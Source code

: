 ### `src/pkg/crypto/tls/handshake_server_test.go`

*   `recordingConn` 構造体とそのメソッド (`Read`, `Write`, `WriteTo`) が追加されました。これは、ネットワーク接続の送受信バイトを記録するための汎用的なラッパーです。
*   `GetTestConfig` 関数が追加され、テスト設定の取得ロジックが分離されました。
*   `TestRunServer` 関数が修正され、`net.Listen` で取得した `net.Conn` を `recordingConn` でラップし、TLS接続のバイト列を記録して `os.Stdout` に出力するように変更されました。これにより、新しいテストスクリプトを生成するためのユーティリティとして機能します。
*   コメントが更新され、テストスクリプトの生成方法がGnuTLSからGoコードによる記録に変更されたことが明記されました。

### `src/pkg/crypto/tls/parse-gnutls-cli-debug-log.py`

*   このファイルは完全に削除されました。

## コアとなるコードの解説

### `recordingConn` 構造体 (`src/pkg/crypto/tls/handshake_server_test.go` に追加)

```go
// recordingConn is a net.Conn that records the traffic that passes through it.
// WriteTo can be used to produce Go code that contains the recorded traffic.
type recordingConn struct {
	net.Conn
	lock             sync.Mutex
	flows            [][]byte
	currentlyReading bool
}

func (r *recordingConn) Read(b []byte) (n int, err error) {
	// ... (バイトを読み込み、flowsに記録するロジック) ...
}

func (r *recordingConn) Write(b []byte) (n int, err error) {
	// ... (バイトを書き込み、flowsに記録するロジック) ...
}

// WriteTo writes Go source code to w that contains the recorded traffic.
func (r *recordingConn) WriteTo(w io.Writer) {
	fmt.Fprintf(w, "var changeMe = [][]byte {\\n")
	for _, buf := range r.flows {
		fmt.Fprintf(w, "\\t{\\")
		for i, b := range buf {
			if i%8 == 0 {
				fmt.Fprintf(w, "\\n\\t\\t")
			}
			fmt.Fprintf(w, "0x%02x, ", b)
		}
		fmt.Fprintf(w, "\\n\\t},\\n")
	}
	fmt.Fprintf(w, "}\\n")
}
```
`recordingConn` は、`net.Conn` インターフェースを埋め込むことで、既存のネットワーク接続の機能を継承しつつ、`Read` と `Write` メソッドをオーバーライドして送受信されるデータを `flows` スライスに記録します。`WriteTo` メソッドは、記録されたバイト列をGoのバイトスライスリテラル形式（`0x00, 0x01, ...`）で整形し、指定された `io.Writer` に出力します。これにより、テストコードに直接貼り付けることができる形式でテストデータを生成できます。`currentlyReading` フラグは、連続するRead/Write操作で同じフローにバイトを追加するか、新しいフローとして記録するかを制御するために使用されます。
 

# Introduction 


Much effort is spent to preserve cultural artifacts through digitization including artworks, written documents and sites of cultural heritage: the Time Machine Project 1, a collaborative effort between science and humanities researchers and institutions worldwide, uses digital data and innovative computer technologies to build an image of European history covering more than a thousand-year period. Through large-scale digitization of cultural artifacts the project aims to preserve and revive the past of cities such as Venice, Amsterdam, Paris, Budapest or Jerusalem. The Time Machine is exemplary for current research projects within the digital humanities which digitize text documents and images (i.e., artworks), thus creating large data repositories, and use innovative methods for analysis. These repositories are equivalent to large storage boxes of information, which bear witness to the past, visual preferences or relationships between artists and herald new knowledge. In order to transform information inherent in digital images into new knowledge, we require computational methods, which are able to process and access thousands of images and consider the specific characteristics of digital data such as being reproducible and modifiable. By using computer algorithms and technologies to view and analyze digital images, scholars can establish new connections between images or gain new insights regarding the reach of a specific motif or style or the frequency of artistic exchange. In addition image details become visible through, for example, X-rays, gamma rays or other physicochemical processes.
● ● ●
_WHAT THE TASK REQUIRES_.
The required output is every line from the one that holds "# Introduction" through the last line of the listing above, retyped exactly and with nothing else.

_EXPECTED ANSWER_.
# Introduction 


Much effort is spent to preserve cultural artifacts through digitization including artworks, written documents and sites of cultural heritage: the Time Machine Project 1, a collaborative effort between science and humanities researchers and institutions worldwide, uses digital data and innovative computer technologies to build an image of European history covering more than a thousand-year period. Through large-scale digitization of cultural artifacts the project aims to preserve and revive the past of cities such as Venice, Amsterdam, Paris, Budapest or Jerusalem. The Time Machine is exemplary for current research projects within the digital humanities which digitize text documents and images (i.e., artworks), thus creating large data repositories, and use innovative methods for analysis. These repositories are equivalent to large storage boxes of information, which bear witness to the past, visual preferences or relationships between artists and herald new knowledge. In order to transform information inherent in digital images into new knowledge, we require computational methods, which are able to process and access thousands of images and consider the specific characteristics of digital data such as being reproducible and modifiable. By using computer algorithms and technologies to view and analyze digital images, scholars can establish new connections between images or gain new insights regarding the reach of a specific motif or style or the frequency of artistic exchange. In addition image details become visible through, for example, X-rays, gamma rays or other physicochemical processes.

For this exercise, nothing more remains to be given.